Avec les crayons qu'il parvenait à dérober, il dessinait sur les murs de leur masure. Son très religieux père savait que que la représentation d'images était interdite, et considérait la passion de son fils comme sacrilège. L'adolescent était alors plus sévèrement frappé encore., et sa haine pour son foyer se prolongea bien après qu'il se soit enfui à Minsk, tout proche, à l'âge de onze ou douze ans. Tout en prenant des cours de dessin, il gagnait sa vie en retouchant des photographies. Sa haine semblait à peine atténuée lors de son arrivée à Paris en 1913, à dix-neuf ans. (p.48)
Il n’accordait jamais un regard aux jolies filles parmi la douzaine qui faisaient leur apparition. Il avait une connaissance des visages laids ou bizarres, et j’ai toujours vu Soutine ne choisir que celles qui avaient l’air le plus étrange, avec un strabisme dans les yeux ou des nez tordus, le genre de femmes qu’il aimait aussi à peindre. Ce qui allait de pair avec son physique à lui.
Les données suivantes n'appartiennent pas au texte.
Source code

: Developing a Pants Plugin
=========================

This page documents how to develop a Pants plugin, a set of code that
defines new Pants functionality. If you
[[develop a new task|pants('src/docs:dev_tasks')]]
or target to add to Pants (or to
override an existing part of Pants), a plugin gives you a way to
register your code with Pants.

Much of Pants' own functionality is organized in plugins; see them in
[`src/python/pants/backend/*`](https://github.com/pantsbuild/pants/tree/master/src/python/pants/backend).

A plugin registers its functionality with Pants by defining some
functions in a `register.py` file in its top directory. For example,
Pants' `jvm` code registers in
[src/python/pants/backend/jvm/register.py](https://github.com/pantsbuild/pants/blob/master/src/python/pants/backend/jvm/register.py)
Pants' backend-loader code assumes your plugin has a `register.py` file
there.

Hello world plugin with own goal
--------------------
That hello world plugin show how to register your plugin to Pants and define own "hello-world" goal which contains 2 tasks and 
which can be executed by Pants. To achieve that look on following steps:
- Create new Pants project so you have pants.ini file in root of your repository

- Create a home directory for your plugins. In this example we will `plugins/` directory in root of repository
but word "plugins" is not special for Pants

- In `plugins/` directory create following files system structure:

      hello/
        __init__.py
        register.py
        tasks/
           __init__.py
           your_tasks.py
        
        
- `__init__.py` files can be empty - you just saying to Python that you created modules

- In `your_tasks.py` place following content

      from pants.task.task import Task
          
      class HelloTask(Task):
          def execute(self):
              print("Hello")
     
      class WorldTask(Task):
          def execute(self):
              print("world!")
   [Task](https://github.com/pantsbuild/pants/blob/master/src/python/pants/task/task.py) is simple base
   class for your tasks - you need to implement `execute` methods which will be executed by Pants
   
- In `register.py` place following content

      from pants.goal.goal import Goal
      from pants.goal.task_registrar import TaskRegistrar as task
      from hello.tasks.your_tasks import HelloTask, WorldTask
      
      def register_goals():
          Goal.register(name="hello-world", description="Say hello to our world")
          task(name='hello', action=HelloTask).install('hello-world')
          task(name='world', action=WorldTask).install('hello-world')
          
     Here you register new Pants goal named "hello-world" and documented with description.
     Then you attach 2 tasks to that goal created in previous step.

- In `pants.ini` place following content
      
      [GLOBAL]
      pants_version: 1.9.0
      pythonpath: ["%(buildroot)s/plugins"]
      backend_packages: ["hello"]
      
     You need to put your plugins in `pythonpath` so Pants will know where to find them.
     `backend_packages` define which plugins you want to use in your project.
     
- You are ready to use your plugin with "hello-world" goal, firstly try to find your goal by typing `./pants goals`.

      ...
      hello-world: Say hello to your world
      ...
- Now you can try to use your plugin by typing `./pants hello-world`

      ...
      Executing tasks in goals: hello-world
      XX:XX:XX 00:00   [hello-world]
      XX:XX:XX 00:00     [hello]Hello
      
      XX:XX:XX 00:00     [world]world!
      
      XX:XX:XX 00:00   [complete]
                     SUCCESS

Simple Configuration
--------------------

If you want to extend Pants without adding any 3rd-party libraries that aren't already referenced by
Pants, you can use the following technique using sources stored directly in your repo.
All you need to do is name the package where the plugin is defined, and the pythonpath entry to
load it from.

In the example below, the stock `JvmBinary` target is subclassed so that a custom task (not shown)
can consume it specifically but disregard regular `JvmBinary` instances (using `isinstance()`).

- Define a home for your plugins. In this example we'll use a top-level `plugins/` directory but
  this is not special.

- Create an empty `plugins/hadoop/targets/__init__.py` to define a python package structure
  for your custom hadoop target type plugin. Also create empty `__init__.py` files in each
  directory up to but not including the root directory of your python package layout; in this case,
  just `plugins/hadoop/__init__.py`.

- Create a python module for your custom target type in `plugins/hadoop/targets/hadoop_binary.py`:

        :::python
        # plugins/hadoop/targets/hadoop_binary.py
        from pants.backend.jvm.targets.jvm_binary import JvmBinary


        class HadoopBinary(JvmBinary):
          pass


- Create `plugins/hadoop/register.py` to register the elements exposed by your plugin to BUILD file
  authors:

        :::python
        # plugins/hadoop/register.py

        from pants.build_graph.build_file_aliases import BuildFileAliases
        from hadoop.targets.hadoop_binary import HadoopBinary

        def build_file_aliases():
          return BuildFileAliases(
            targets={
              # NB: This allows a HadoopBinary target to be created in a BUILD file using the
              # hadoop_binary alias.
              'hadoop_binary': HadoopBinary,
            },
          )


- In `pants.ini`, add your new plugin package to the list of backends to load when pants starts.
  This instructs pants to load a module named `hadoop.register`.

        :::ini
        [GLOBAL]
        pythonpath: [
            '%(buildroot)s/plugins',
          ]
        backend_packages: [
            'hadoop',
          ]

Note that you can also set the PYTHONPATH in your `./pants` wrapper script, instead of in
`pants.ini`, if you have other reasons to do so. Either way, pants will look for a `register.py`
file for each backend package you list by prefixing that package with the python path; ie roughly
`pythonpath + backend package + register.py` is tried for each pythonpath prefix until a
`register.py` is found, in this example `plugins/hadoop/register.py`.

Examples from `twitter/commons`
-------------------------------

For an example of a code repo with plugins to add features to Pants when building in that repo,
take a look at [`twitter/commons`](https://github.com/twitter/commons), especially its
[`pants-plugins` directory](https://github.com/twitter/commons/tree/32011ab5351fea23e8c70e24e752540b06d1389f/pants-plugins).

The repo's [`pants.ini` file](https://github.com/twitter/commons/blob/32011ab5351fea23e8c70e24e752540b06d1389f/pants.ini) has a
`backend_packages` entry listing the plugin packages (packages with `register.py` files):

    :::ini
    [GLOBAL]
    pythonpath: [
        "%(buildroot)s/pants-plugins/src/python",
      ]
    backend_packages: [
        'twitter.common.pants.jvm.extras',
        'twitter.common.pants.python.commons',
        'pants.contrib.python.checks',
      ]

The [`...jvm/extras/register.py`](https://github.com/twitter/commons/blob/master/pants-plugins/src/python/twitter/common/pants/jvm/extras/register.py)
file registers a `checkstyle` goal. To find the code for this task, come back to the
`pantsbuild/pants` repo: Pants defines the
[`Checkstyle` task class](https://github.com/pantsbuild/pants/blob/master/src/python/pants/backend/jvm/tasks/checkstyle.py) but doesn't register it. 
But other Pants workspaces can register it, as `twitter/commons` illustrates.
Le 24 décembre 1989 arrivait de New York par avion la belle donation Arbit Blatas au Musée Municipal de Boulogne-Billancourt. Belles étrennes que ces quarante et un portraits peints et sculptés par Blatas en hommage à ses amis artistes, parmi les plus célèbres de l'E’ole de Paris.
Ce Lituanien d’origine, citoyen de New-York, Venise et Paris, a eu la bonne idée de choisir notre ville pour nous séduire avec une œuvre figurative traditionnelle qui se rattache à ce courant expressionniste si poignant, apanage des pays d’Europe Centrale. Sa pâte dense, sa touche largement étalée, sa lumière captée par la mantière de l’huile et répercutée par les contre-jours en sont la marque.
Blatas a connu Lipchitz et Chagall qui furent nos concitoyens, Soutine, Krémège, Zadkine, Mané-Katz, Kisling, Van Dongen, mais aussi Derain, Vlaminck, Vuillard, Bonnard, Utrillo, Giacometti, Picasso et bien d’autres…
.. Arbit Blatas, malgré les vicissitudes de la vie, croit encore aux hommes, à la joie de vivre. Merci donc à ce peintre ! « à cet homme jeune et sans amertume dont le souriant optimisme » comme l’a si bien dit le critique Andry-Farcy en 1939, « est l’image la plus concrète de son art ».
(extrait préface)
De nombreux maîtres dont les œuvres ont suscité des sentiments très forts déçoivent lorsqu'on les rencontre, uniquement parce que leur talent engendre des espérances injustifiées en leurs qualités d'homme.
… je goûtais une conversation à une table particulièrement joyeuse, lorsqu’une étrange force faillit me faire tomber de ma chaise. Cela provenait de la porte. La source de cette force était un homme qui venait d’enter, apparemment déterminé à éviter qui que ce soit dans le café – et sur terre en général.
… Comment un œil pouvait-il avoir l’air si brutal, si violent, me demandais-je. Voûté dans son pardessus, comme la suspicion était le seul sentiment qu’il ait jamais ressentie, une sorte de passion émanait néanmoins de lui.
… jetant des regard obliques empreints d’une profonde méfiance, il essaya de passer rapidement devant notre table. Mais une chaise lui bloqua le passage.
…
« Arbit, je te présente Soutine ».
...
Je ressentis une décharge en lui serrant la main.
...la plupart des peintres luttaient, et avaient naturellement tendance à mal accepter le succès des autres.
Les peintres restaient assis pendant des heures devant leur café, certains ne sachant pas comment ils le paieraient.